As Dhanraj acknowledges, others have, over the centuries, reckoned with the same theological questions that she poses but have still remained Christians. However, one cannot help but think, after reading her narrative, that if she had been exposed to Christianity’s theological foundations at the outset, when her family was initially presented with the option of converting, she could have made an informed decision about whether to adopt the faith. Perhaps this is a proposition that any reasonable person reading Dhanraj’s narrative, Christians included, can agree with. This is, in my view, one of the key messages from the book: when entering into a faith, religious inquiry and doubt should be welcomed, not squelched. Dhanraj explains how, after a period where she was an “Extian” and struggled to find her own identity in the aftermath of shedding her former faith, she found that her ancestral Hindu faith offered her the opportunity to undertake a genuine intellectual inquiry.
This brings Dhanraj’s story full circle, in that she found her way back to the very roots that her family had severed its connection with, in adopting Christianity.

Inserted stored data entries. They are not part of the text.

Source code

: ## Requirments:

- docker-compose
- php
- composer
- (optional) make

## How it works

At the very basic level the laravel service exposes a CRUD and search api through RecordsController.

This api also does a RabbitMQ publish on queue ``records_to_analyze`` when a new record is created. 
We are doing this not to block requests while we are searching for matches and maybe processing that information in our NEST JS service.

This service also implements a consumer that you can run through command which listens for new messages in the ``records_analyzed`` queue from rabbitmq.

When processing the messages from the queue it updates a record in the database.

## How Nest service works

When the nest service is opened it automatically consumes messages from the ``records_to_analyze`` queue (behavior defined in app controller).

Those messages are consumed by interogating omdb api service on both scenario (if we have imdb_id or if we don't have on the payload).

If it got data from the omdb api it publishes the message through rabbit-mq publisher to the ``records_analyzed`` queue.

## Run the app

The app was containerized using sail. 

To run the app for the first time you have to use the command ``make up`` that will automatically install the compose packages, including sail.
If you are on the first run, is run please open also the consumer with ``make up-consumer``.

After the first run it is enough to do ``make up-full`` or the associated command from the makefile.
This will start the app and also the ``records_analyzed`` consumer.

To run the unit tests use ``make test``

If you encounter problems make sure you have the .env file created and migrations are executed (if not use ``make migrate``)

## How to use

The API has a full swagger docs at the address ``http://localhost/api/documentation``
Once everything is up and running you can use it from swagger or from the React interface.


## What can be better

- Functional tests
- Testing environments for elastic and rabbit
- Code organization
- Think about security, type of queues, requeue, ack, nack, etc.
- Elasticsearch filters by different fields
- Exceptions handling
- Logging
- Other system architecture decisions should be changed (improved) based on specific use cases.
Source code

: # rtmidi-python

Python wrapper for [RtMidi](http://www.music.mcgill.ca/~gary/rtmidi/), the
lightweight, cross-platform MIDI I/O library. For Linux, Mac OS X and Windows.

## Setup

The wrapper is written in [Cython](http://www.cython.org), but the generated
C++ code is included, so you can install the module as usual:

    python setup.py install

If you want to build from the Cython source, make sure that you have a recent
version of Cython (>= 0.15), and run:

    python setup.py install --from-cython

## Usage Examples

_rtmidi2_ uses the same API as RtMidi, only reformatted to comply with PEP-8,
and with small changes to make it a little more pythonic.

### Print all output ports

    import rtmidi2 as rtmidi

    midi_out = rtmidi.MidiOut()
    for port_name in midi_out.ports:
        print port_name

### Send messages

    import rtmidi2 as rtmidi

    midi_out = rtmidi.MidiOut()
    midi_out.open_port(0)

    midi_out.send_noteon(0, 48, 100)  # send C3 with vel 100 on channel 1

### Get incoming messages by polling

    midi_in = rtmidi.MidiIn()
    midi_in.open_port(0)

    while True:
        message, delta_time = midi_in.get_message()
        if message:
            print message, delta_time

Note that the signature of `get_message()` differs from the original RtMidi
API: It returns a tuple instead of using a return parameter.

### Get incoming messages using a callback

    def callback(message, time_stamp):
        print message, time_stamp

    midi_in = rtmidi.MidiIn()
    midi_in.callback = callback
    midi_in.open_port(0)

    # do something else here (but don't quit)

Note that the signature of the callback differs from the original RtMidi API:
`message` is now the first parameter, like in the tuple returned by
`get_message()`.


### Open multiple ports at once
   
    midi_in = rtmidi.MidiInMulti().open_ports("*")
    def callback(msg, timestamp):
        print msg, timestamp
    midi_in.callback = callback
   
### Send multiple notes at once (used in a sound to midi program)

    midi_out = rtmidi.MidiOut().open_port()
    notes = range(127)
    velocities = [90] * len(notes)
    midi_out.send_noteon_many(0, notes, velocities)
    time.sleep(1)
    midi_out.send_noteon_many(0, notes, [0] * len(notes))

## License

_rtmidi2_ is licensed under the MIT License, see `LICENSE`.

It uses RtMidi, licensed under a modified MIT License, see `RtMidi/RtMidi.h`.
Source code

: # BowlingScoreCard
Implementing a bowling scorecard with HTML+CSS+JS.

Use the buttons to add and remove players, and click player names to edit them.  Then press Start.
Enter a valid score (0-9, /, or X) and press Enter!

Anyone seeking a serious understanding of Christianity in India should read her memoir. The fact that it is written in English, as opposed to Telugu or another Bhāratīya language, means that her story has a larger potential audience beyond India alone. Christians outside of India who are contributing money to “save souls” in Bhārata through their own parishes would do well to educate themselves about the havoc that their perhaps well-intentioned donations are wreaking. Indeed, Dhanraj’s story is one that the world needs to hear, for no one, regardless of their faith background, should countenance the trauma and cruelty that religious conversion caused her family and others like them.
One of the key planks of postcolonialist discourse today is foregrounding the voices of those who have traditionally been marginalized and ignored. Dhanraj’s work is an important step in that direction. Her voice is an important and powerful contribution in the areas of religious freedom and human rights, one that is worthy of serious consideration.